感想 増田こうすけ 『増田こうすけ劇場 ギャグマンガ日和』15巻

 大体の内容もなにもオムニバスだよ! 作品解説でも書かれているように決まったキャラというのがほぼ無い、オムニバスだよ! それが15年目だよ! 祝いの気持ちで一杯だよ!
 と言う事で、気になった回を5つ程PICK UP! していきます。

第291幕『タイ旅行記

 初っ端から増田せんせがタイに旅行に行った話ですが、単なる旅行記になると思った人はいないでしょう。しかし、登場人物が神仏習合じゃねえ合体と分離を繰り返して見事なクリーチャ―が生み出されて、旅行記の部分が酷くおざなりなのが気にならないと言うか旅行記でいいじゃねえか! という気持ちにさせられます。偶に写真から描いたと思える絵とかは流石に15周年だなー、とか思ったのに! なんだ新キャラバナナしぇいくて! 4人の合体キャラってもう意味分かんねえよ! その後空港でガイドさんとお別れの場面でのグロい別れ方とかなんだよもう! ズルチャアアって! こんなの予想出来る出来ないの次元じゃねえ!

第295幕『ダーウィンの進化論』

 ダーウィンが進化論を見出す、はずが。
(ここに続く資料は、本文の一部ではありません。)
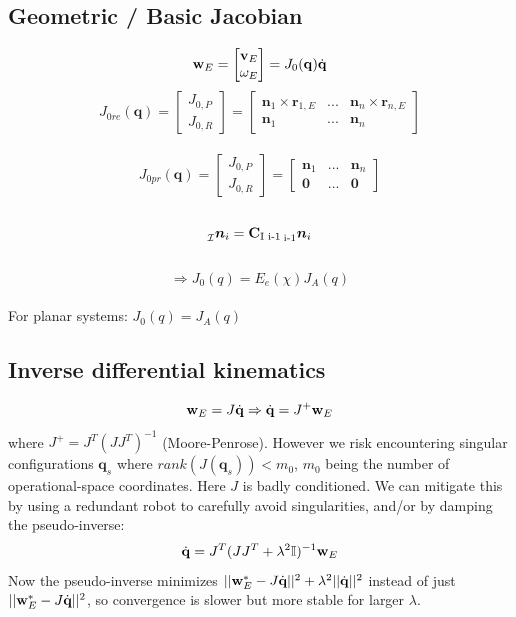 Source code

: \documentclass[a4paper, 8pt]{extarticle}
\newcommand{\mvec}[3]{  \prescript{}{\mathcal{#1}}{\bm{#2}}  _{#3} }
\newcommand{\mrot}[2]{ \textbf{#1}_{ \mathcal{#2} } }
\begin{document}
\begin{multicols*}{3}
\subsection{Geometric / Basic Jacobian}
$$\textbf{w}_E = \begin{bmatrix} \textbf v_E \\ \omega_E \end{bmatrix} = J_0(\mathbf q)\dot{\mathbf q}$$
$$J_{0 re}(\mathbf q) = \begin{bmatrix} 
J_{0,P} \\ J_{0,R} \end{bmatrix} = 
\begin{bmatrix}
\mathbf n_1 \times \mathbf r_{1,E} & ... & \mathbf n_n \times \mathbf r_{n,E} \\
\mathbf n_1 & ... & \mathbf n_n \end{bmatrix}$$\\
$$J_{0 pr}(\mathbf q) = \begin{bmatrix} 
J_{0,P} \\ J_{0,R} \end{bmatrix} = 
\begin{bmatrix}
\mathbf n_1  & ... & \mathbf n_n \\
\mathbf 0 & ... & \mathbf 0 \end{bmatrix}$$\\
$$\mvec{I}{n}{i}=\mrot{C}{\text{I i-1}} \mvec{\text{i-1}}{n}{i}$$\\
$$\Longrightarrow J_{0}(q)=E_{e}(\chi)J_{A}(q)$$\\
For planar systems: $J_{0}(q)=J_{A}(q)$\\



\subsection{Inverse differential kinematics}
$$\textbf{w}_E = J\dot{\mathbf q} \Rightarrow
\dot{\mathbf q} = J^+ \textbf w_E$$
where $J^+ = J^T(JJ^T)^{-1}$ (Moore-Penrose). However we risk encountering singular configurations $\mathbf q_s$ where $rank(J(\mathbf q_s)) < m_0$, $m_0$ being the number of operational-space coordinates. Here $J$ is badly conditioned. We can mitigate this by using a redundant robot to carefully avoid singularities, and/or by damping the pseudo-inverse:
$$\dot{\mathbf q} = J^T(JJ^T + \lambda^2\mathbb{I})^{-1} \textbf w_E$$
Now the pseudo-inverse minimizes $||\textbf w_E^* - J\dot{\textbf q}||^2 + \lambda^2||\dot{\mathbf q}||^2$ instead of just $||\textbf w_E^* - J\dot{\textbf q}||^2$, so convergence is slower but more stable for larger $\lambda$.\\


\end{multicols*}
\end{document}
最初に「ダーウィンからある一定のレベルでダーウィッシュに」と言いだした時点で展開は全部読めていた、ですが、それでも偶に進化に抵抗するという謎ターンを交えつつ最後まで進み続ける様はパワフルというよりソウルフル。そしてそのソウルフルな展開から最後の名台詞「この後ダーウィンはちゃんとしました」で腹筋が瞬間的に破壊されました。ちゃんとした、てなんですのん! 間違ってたの自覚してたのかお前! というか、オチがいつも弱いと思ってた増田せんせの力が、上がっているというのか!?

第298幕『選ばれし者』

 異世界から助けを求められた、次の瞬間に今の世界からも助けを求められた男子の話。選ばれる系の話で二つの所から求められるって新鮮でしたが、それだけでは終わらせない、どちらもそれでどうしろというフリ。メカの方の名前が酷いのはまだしょうがないけど、盾で押しつぶしてという戦い方の無茶ぶりは本当にひどい。そりゃ迷うわ。で、コンペみたくなっていくのがまた。どっちもどうにかならんのか状態でどうなるんだこれ。からのオチの展開の秀逸さ。そりゃそうだったけど、そういう伏線だったのかよ! というのが仕込まれて、綺麗に終わっております。あれ、増田せんせ、オチ上手くなった!?

第300幕『THE ALFEEがやってきた』

 友達のコネで来た、三人の男たちが全くTHE ALFEEじゃない! というどういうことだよ状態で進む回。本当にひたすらどういう事なんだ、どういう事なんだというまま進む、ある意味地獄のような回です。登場人物では謎の三人組以外はひたすらどうして……、という状態ですが、その中でも友達がテレビで見るTHE ALFEEと今のTHE ALFEEが違って見えるのはとうぜ……、もうちょっと時間をくれ……。ってお前が一番しっかりしないといけないだろ呼んだんだから! というのが全くその通りと思ってしまうカオス空間。なんだこれ。最終的に時間が解決してくれますが。でも、この三人組と絡んだような、ただ慄然としただけのような時間って人生でどれだけ意味があるのだろう。と思わせる中々味わい深い回でもありました。なんだこれ。

第307幕『チェンジ −このオレ−』

 ぶつかって人格が入れ替わっちゃったコメディを瞬殺する回。頭ぶつけて人格入れ替わった!→すぐさま頭ぶつけて元に! という今までの漫画の歴史でよくあるノリを、俺が倒す! という意気込みが感じられるものがあります。その後も何故かバトル漫画みたいな駆け引きの頭突き合いに発展して、本当に俺が倒す! というい(略)。というか、この部分結構テクニカルだけどしっかりとした蓋然性のある、納得出来る頭のぶつけあいとして立ち上がっているのが本当に良くわからない漫画だな、これ。これもオチが綺麗だし、増田せんせ、15年はまだ踏み台でしかないか。